DATA PROVIDED Block Start
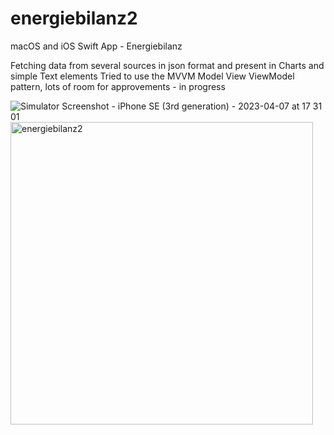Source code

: # energiebilanz2
macOS and iOS Swift App - Energiebilanz

Fetching data from several sources in json format and present in Charts and simple Text elements
Tried to use the MVVM Model View ViewModel pattern, lots of room for approvements - in progress

![Simulator Screenshot - iPhone SE (3rd generation) - 2023-04-07 at 17 31 01](https://user-images.githubusercontent.com/908446/230636089-6c58af3a-9639-4c87-81da-e388e6026e00.png)
<img width="484" alt="energiebilanz2" src="https://user-images.githubusercontent.com/908446/230636124-8abe3811-84c5-4639-aae9-089aa128f817.png">

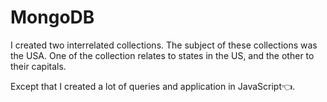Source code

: # MongoDB
I created two interrelated collections. The subject of these collections was the USA. One of the collection relates to states in the US, and the other to their capitals.

Except that I created a lot of queries and application in JavaScript:point_left:.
DATA PROVIDED Block End
WHAT TO WORK ON
If any image appears in the entries, omit it and return the rest verbatim.

PROBLEM SOLUTION
Source code

: # energiebilanz2
macOS and iOS Swift App - Energiebilanz

Fetching data from several sources in json format and present in Charts and simple Text elements
Tried to use the MVVM Model View ViewModel pattern, lots of room for approvements - in progress

![Simulator Screenshot - iPhone SE (3rd generation) - 2023-04-07 at 17 31 01](https://user-images.githubusercontent.com/908446/230636089-6c58af3a-9639-4c87-81da-e388e6026e00.png)
<img width="484" alt="energiebilanz2" src="https://user-images.githubusercontent.com/908446/230636124-8abe3811-84c5-4639-aae9-089aa128f817.png">

Source code

: # MongoDB
I created two interrelated collections. The subject of these collections was the USA. One of the collection relates to states in the US, and the other to their capitals.

Except that I created a lot of queries and application in JavaScript:point_left:.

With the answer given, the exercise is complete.